(Records from a data collection)
● ● ● ● ●
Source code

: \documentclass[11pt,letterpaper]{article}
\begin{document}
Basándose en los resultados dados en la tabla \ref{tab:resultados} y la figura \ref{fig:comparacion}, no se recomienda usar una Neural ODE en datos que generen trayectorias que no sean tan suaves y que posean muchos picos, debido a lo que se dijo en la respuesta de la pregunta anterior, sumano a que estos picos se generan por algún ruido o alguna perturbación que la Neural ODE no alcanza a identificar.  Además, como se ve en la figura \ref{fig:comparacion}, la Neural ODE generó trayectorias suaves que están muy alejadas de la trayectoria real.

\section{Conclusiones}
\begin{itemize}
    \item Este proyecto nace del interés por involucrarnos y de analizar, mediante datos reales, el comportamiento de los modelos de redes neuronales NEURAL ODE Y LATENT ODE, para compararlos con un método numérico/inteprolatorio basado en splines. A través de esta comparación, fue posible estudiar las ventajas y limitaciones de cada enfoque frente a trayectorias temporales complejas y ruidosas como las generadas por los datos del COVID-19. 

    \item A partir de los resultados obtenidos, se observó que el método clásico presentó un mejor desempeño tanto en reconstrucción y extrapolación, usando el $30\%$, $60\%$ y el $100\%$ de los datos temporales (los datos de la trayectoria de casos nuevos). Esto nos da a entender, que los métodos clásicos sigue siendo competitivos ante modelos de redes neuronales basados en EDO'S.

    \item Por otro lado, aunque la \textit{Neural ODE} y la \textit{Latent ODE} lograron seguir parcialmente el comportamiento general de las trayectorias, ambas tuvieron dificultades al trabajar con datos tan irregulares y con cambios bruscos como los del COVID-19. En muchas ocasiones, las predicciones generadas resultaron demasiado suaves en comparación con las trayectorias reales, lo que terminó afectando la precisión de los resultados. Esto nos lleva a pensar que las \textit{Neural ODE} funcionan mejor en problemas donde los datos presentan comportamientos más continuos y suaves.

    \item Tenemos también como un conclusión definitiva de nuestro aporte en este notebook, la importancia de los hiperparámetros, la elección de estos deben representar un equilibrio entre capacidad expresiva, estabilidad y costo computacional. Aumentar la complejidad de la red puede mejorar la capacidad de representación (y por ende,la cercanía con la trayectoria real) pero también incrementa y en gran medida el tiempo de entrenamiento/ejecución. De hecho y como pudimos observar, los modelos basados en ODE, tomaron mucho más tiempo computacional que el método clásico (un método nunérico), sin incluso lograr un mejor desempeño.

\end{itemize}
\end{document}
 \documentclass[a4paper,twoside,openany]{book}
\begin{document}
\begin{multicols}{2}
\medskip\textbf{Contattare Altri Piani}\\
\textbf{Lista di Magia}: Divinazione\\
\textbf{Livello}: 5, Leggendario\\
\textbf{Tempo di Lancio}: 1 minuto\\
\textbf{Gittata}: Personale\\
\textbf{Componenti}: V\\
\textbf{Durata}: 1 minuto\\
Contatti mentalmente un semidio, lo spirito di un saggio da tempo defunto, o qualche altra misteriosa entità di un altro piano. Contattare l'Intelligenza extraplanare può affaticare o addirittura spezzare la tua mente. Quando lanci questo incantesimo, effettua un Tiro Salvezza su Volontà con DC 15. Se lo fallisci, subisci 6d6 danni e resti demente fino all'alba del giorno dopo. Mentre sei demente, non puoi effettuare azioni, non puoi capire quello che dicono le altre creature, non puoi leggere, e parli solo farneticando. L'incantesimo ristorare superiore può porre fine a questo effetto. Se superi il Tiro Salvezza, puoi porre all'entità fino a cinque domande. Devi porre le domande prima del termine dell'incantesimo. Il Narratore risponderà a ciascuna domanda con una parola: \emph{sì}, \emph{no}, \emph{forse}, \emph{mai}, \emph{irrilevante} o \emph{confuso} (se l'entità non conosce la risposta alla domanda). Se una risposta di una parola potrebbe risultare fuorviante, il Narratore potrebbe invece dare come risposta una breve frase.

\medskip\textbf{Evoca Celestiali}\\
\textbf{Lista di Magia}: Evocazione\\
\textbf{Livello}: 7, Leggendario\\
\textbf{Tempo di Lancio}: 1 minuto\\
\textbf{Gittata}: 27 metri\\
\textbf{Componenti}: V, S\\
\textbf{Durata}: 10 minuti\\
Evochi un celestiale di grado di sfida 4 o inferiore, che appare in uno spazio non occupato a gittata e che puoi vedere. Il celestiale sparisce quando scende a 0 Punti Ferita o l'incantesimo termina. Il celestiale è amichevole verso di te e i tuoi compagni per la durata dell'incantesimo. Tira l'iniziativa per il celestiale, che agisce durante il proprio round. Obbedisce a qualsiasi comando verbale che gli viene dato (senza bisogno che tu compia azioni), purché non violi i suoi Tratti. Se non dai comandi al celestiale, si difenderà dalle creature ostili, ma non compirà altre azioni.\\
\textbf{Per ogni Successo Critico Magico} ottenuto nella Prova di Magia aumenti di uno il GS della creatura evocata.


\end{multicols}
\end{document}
● ● ● ● ●
-- THE TASK --
So that nothing is lost, please reproduce each entry exactly as written.

-- RESPONSE --
Source code

: \documentclass[11pt,letterpaper]{article}
\begin{document}
Basándose en los resultados dados en la tabla \ref{tab:resultados} y la figura \ref{fig:comparacion}, no se recomienda usar una Neural ODE en datos que generen trayectorias que no sean tan suaves y que posean muchos picos, debido a lo que se dijo en la respuesta de la pregunta anterior, sumano a que estos picos se generan por algún ruido o alguna perturbación que la Neural ODE no alcanza a identificar.  Además, como se ve en la figura \ref{fig:comparacion}, la Neural ODE generó trayectorias suaves que están muy alejadas de la trayectoria real.

\section{Conclusiones}
\begin{itemize}
    \item Este proyecto nace del interés por involucrarnos y de analizar, mediante datos reales, el comportamiento de los modelos de redes neuronales NEURAL ODE Y LATENT ODE, para compararlos con un método numérico/inteprolatorio basado en splines. A través de esta comparación, fue posible estudiar las ventajas y limitaciones de cada enfoque frente a trayectorias temporales complejas y ruidosas como las generadas por los datos del COVID-19. 

    \item A partir de los resultados obtenidos, se observó que el método clásico presentó un mejor desempeño tanto en reconstrucción y extrapolación, usando el $30\%$, $60\%$ y el $100\%$ de los datos temporales (los datos de la trayectoria de casos nuevos). Esto nos da a entender, que los métodos clásicos sigue siendo competitivos ante modelos de redes neuronales basados en EDO'S.

    \item Por otro lado, aunque la \textit{Neural ODE} y la \textit{Latent ODE} lograron seguir parcialmente el comportamiento general de las trayectorias, ambas tuvieron dificultades al trabajar con datos tan irregulares y con cambios bruscos como los del COVID-19. En muchas ocasiones, las predicciones generadas resultaron demasiado suaves en comparación con las trayectorias reales, lo que terminó afectando la precisión de los resultados. Esto nos lleva a pensar que las \textit{Neural ODE} funcionan mejor en problemas donde los datos presentan comportamientos más continuos y suaves.

    \item Tenemos también como un conclusión definitiva de nuestro aporte en este notebook, la importancia de los hiperparámetros, la elección de estos deben representar un equilibrio entre capacidad expresiva, estabilidad y costo computacional. Aumentar la complejidad de la red puede mejorar la capacidad de representación (y por ende,la cercanía con la trayectoria real) pero también incrementa y en gran medida el tiempo de entrenamiento/ejecución. De hecho y como pudimos observar, los modelos basados en ODE, tomaron mucho más tiempo computacional que el método clásico (un método nunérico), sin incluso lograr un mejor desempeño.

\end{itemize}
\end{document}
 \documentclass[a4paper,twoside,openany]{book}
\begin{document}
\begin{multicols}{2}
\medskip\textbf{Contattare Altri Piani}\\
\textbf{Lista di Magia}: Divinazione\\
\textbf{Livello}: 5, Leggendario\\
\textbf{Tempo di Lancio}: 1 minuto\\
\textbf{Gittata}: Personale\\
\textbf{Componenti}: V\\
\textbf{Durata}: 1 minuto\\
Contatti mentalmente un semidio, lo spirito di un saggio da tempo defunto, o qualche altra misteriosa entità di un altro piano. Contattare l'Intelligenza extraplanare può affaticare o addirittura spezzare la tua mente. Quando lanci questo incantesimo, effettua un Tiro Salvezza su Volontà con DC 15. Se lo fallisci, subisci 6d6 danni e resti demente fino all'alba del giorno dopo. Mentre sei demente, non puoi effettuare azioni, non puoi capire quello che dicono le altre creature, non puoi leggere, e parli solo farneticando. L'incantesimo ristorare superiore può porre fine a questo effetto. Se superi il Tiro Salvezza, puoi porre all'entità fino a cinque domande. Devi porre le domande prima del termine dell'incantesimo. Il Narratore risponderà a ciascuna domanda con una parola: \emph{sì}, \emph{no}, \emph{forse}, \emph{mai}, \emph{irrilevante} o \emph{confuso} (se l'entità non conosce la risposta alla domanda). Se una risposta di una parola potrebbe risultare fuorviante, il Narratore potrebbe invece dare come risposta una breve frase.

\medskip\textbf{Evoca Celestiali}\\
\textbf{Lista di Magia}: Evocazione\\
\textbf{Livello}: 7, Leggendario\\
\textbf{Tempo di Lancio}: 1 minuto\\
\textbf{Gittata}: 27 metri\\
\textbf{Componenti}: V, S\\
\textbf{Durata}: 10 minuti\\
Evochi un celestiale di grado di sfida 4 o inferiore, che appare in uno spazio non occupato a gittata e che puoi vedere. Il celestiale sparisce quando scende a 0 Punti Ferita o l'incantesimo termina. Il celestiale è amichevole verso di te e i tuoi compagni per la durata dell'incantesimo. Tira l'iniziativa per il celestiale, che agisce durante il proprio round. Obbedisce a qualsiasi comando verbale che gli viene dato (senza bisogno che tu compia azioni), purché non violi i suoi Tratti. Se non dai comandi al celestiale, si difenderà dalle creature ostili, ma non compirà altre azioni.\\
\textbf{Per ogni Successo Critico Magico} ottenuto nella Prova di Magia aumenti di uno il GS della creatura evocata.


\end{multicols}
\end{document}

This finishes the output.